=== Your instructions ===
Output exactly the lines of the listing below that run from the line with "- All configurable variables" through the line with "If a session is created". No pictures.
★ ★ ★ ★ ★
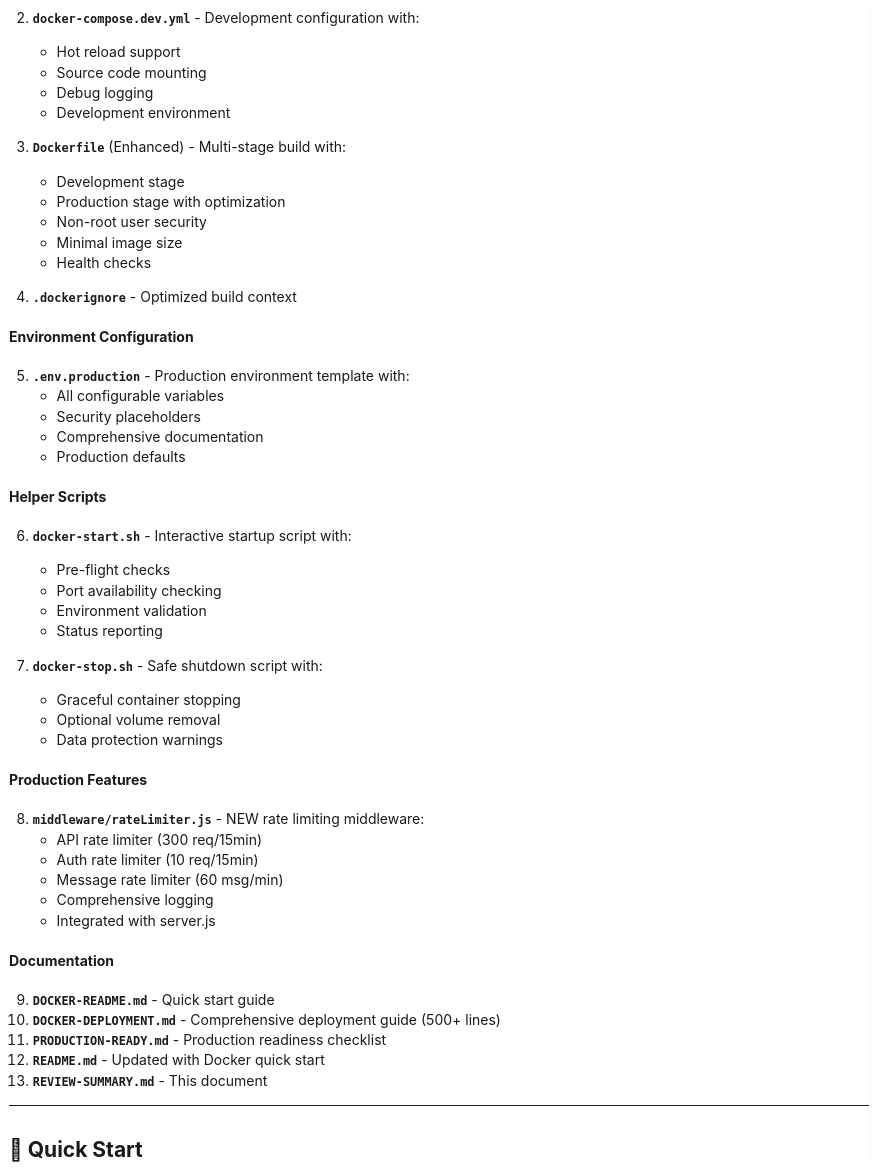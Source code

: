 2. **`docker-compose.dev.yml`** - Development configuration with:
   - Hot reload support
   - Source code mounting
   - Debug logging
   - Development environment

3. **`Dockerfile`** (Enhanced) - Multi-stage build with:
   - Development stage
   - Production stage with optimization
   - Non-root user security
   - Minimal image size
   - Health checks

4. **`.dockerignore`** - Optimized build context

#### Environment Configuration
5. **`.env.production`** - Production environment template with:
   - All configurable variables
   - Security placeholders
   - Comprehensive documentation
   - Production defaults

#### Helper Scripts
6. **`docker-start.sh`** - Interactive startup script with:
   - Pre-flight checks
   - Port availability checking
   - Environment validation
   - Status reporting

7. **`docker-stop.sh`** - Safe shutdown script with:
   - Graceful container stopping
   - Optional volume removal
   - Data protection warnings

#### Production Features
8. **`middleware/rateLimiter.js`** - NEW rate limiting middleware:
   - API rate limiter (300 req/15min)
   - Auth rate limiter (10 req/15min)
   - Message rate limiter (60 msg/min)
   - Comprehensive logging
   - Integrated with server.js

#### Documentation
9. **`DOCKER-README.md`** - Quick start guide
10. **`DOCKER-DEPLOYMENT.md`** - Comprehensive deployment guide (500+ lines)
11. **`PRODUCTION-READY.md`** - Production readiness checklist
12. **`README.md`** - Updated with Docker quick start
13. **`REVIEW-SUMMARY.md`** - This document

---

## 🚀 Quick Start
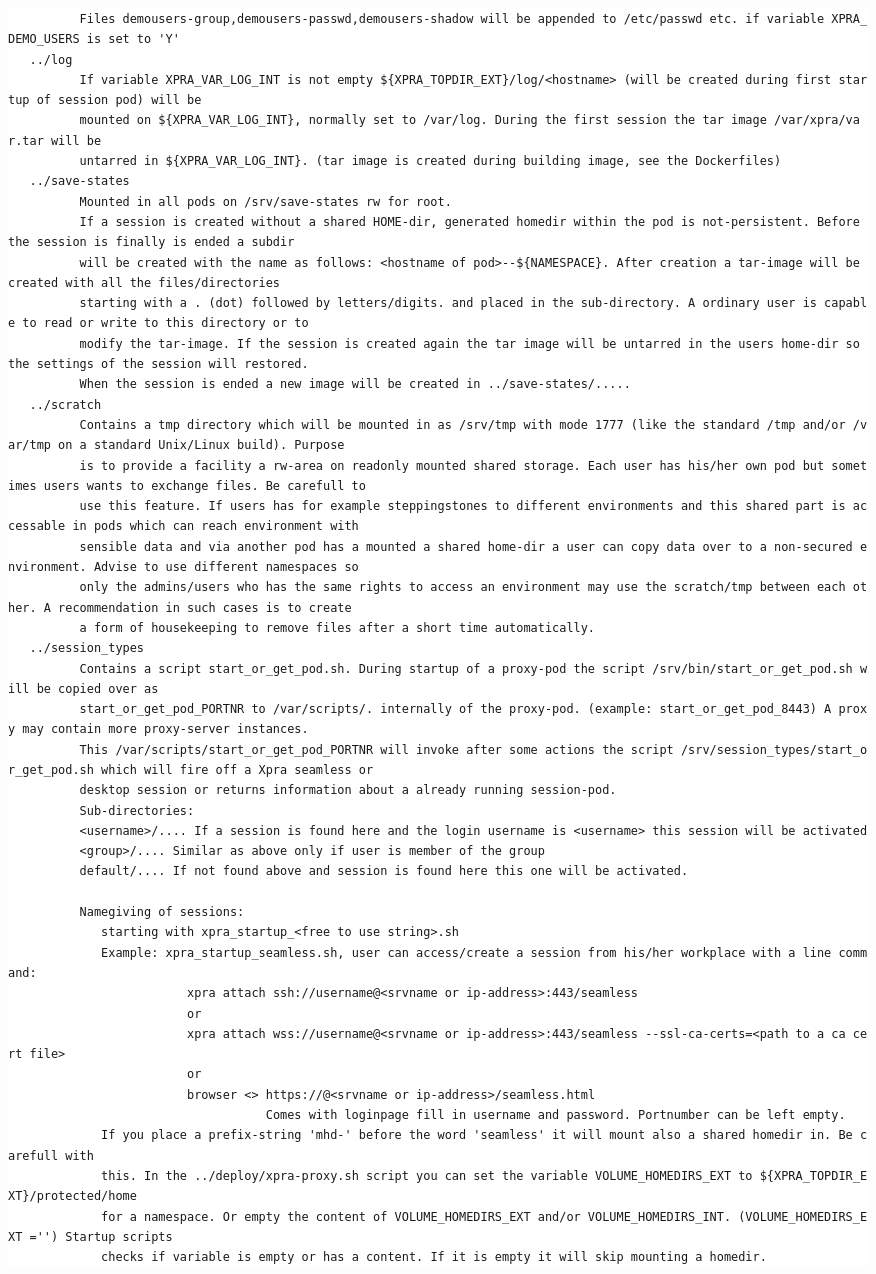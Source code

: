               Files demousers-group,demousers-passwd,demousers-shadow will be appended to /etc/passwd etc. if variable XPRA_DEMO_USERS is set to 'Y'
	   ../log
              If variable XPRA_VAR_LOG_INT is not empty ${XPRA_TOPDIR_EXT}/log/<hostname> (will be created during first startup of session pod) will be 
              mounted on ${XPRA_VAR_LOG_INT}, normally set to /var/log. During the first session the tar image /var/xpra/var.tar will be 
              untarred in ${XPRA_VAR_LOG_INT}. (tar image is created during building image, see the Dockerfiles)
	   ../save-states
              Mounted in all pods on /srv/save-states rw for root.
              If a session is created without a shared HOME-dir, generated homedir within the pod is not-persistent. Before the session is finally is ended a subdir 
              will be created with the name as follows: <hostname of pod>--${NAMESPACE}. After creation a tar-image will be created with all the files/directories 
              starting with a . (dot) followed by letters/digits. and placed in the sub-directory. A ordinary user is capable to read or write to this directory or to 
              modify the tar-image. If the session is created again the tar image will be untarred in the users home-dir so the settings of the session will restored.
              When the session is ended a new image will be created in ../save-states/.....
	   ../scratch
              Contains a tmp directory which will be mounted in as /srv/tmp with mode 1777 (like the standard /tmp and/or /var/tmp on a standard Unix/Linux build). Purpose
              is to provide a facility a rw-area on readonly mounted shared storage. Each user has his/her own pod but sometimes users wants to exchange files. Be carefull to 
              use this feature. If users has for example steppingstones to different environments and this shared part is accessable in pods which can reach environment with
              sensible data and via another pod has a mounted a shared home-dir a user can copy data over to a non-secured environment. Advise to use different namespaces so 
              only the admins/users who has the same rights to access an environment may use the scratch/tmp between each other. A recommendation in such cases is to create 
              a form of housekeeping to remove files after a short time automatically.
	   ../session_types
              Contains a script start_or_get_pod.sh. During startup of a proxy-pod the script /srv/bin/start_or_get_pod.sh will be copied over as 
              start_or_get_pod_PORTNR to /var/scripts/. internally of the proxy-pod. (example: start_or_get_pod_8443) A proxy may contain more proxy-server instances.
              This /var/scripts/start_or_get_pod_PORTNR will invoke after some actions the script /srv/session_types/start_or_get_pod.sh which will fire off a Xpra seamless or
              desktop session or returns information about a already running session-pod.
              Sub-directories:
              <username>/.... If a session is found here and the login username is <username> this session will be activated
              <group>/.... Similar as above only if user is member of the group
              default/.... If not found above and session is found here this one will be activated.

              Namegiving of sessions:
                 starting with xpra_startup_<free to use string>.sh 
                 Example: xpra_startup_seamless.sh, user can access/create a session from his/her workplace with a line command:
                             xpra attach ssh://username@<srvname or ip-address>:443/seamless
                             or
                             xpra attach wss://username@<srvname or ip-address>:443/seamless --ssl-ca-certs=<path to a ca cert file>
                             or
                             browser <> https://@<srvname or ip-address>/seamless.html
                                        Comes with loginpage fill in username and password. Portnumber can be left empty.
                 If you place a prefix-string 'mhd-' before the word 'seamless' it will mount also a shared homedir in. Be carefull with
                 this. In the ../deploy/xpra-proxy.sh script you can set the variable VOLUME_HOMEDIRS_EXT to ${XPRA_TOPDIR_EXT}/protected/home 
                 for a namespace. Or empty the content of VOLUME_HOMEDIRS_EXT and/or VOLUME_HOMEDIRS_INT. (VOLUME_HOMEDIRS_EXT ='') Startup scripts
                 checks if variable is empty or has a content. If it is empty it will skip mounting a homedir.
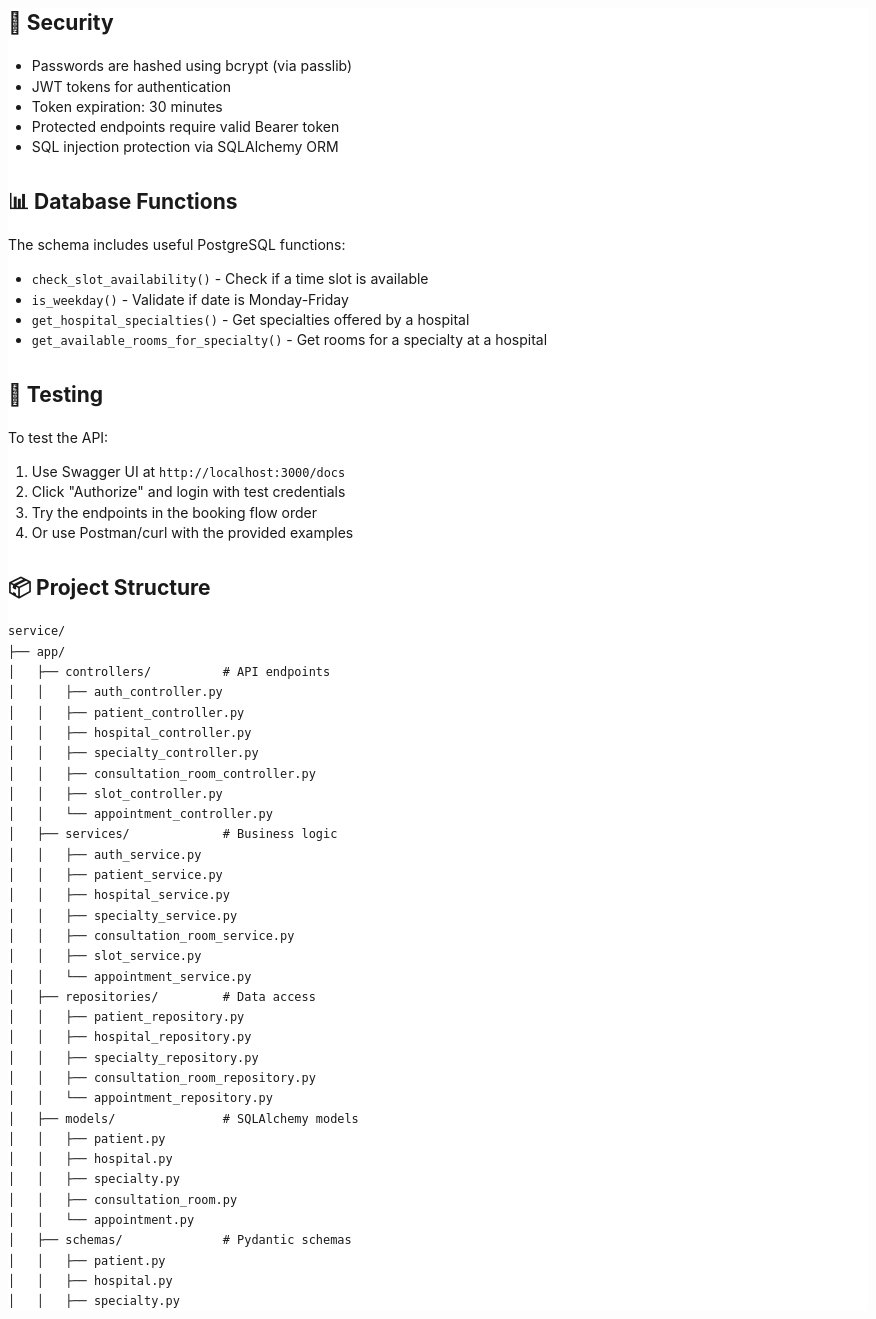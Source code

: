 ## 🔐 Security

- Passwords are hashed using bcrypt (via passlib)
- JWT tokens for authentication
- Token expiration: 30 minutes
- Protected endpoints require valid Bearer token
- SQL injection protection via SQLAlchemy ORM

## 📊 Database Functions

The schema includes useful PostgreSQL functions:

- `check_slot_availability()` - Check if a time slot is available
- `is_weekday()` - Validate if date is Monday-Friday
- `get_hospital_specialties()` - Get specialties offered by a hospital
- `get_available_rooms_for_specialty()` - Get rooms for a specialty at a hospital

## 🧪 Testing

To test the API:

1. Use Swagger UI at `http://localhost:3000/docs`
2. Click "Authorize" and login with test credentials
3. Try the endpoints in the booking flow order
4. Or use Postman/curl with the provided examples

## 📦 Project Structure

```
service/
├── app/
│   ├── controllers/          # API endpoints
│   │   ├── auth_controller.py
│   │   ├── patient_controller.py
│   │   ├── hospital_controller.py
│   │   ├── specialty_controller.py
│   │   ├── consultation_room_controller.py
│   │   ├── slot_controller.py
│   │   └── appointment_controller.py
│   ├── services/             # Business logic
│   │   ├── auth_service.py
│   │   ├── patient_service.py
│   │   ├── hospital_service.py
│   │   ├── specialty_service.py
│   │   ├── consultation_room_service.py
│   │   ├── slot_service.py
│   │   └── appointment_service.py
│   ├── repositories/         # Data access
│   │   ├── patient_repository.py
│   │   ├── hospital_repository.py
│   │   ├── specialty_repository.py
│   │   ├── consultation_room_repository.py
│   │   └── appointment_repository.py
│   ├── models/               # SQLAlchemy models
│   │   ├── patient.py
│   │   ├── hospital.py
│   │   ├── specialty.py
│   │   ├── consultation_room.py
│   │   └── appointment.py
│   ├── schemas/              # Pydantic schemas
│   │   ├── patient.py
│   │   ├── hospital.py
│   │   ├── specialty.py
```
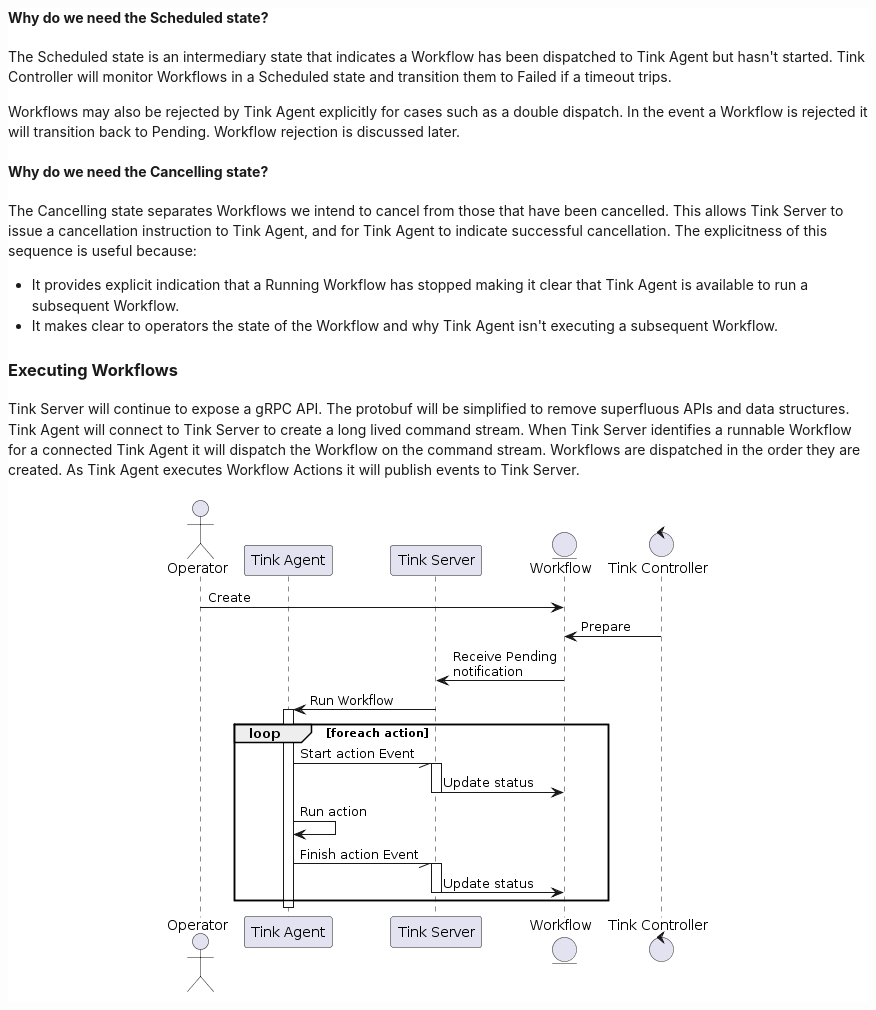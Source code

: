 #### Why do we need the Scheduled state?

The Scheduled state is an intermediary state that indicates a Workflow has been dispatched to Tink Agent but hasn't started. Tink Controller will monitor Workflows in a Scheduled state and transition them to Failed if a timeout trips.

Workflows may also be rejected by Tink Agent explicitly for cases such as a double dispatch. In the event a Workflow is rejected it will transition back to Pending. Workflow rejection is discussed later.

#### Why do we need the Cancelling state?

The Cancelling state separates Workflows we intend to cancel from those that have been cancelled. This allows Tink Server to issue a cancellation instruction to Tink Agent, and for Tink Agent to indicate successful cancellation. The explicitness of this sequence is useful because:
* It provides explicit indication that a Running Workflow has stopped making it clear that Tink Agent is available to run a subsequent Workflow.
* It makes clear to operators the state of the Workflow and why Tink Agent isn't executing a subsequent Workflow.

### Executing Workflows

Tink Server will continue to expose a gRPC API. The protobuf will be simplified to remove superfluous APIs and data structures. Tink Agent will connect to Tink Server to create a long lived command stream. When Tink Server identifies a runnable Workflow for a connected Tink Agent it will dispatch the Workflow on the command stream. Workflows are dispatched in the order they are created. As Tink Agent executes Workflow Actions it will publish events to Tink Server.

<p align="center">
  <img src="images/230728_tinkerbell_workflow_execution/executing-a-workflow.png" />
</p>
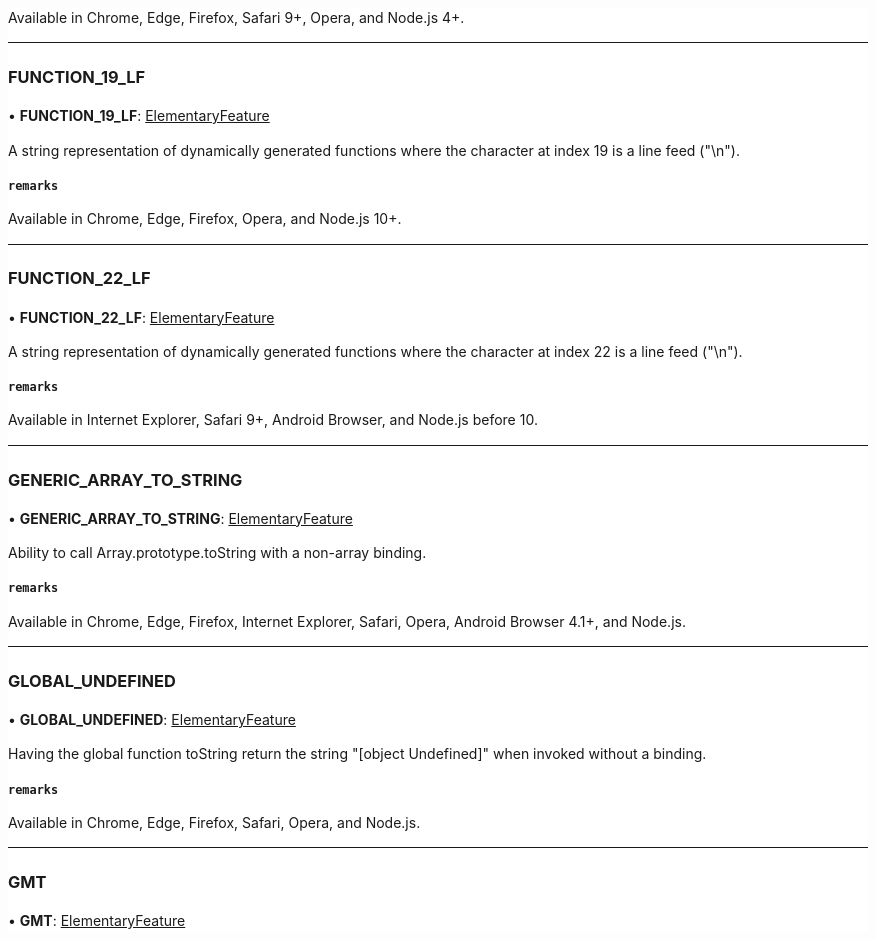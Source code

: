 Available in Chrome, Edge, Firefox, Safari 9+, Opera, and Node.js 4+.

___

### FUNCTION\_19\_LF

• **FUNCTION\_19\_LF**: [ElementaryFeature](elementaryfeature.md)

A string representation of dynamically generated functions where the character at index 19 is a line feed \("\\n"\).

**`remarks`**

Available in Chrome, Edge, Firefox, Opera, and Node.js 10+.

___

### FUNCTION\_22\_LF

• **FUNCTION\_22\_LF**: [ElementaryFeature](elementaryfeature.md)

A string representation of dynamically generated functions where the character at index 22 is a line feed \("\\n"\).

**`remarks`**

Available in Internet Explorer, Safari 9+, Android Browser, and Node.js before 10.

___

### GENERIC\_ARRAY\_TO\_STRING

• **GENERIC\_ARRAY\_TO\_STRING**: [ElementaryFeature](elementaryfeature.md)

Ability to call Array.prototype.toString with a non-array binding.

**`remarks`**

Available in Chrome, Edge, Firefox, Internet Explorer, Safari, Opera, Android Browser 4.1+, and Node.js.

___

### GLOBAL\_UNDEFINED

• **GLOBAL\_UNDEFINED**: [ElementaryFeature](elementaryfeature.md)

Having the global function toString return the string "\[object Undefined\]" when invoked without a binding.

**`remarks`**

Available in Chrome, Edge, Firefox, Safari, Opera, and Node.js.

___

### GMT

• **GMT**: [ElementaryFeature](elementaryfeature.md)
★ ★ ★ ★ ★
=== Your solution ===
   - All configurable variables
   - Security placeholders
   - Comprehensive documentation
   - Production defaults

#### Helper Scripts
6. **`docker-start.sh`** - Interactive startup script with:
   - Pre-flight checks
   - Port availability checking
   - Environment validation
   - Status reporting

7. **`docker-stop.sh`** - Safe shutdown script with:
   - Graceful container stopping
   - Optional volume removal
   - Data protection warnings

#### Production Features
8. **`middleware/rateLimiter.js`** - NEW rate limiting middleware:
   - API rate limiter (300 req/15min)
   - Auth rate limiter (10 req/15min)
   - Message rate limiter (60 msg/min)
   - Comprehensive logging
   - Integrated with server.js

#### Documentation
9. **`DOCKER-README.md`** - Quick start guide
10. **`DOCKER-DEPLOYMENT.md`** - Comprehensive deployment guide (500+ lines)
11. **`PRODUCTION-READY.md`** - Production readiness checklist
12. **`README.md`** - Updated with Docker quick start
13. **`REVIEW-SUMMARY.md`** - This document

---

## 🚀 Quick Start
Source code

:               Files demousers-group,demousers-passwd,demousers-shadow will be appended to /etc/passwd etc. if variable XPRA_DEMO_USERS is set to 'Y'
	   ../log
              If variable XPRA_VAR_LOG_INT is not empty ${XPRA_TOPDIR_EXT}/log/<hostname> (will be created during first startup of session pod) will be 
              mounted on ${XPRA_VAR_LOG_INT}, normally set to /var/log. During the first session the tar image /var/xpra/var.tar will be 
              untarred in ${XPRA_VAR_LOG_INT}. (tar image is created during building image, see the Dockerfiles)
	   ../save-states
              Mounted in all pods on /srv/save-states rw for root.
              If a session is created without a shared HOME-dir, generated homedir within the pod is not-persistent. Before the session is finally is ended a subdir 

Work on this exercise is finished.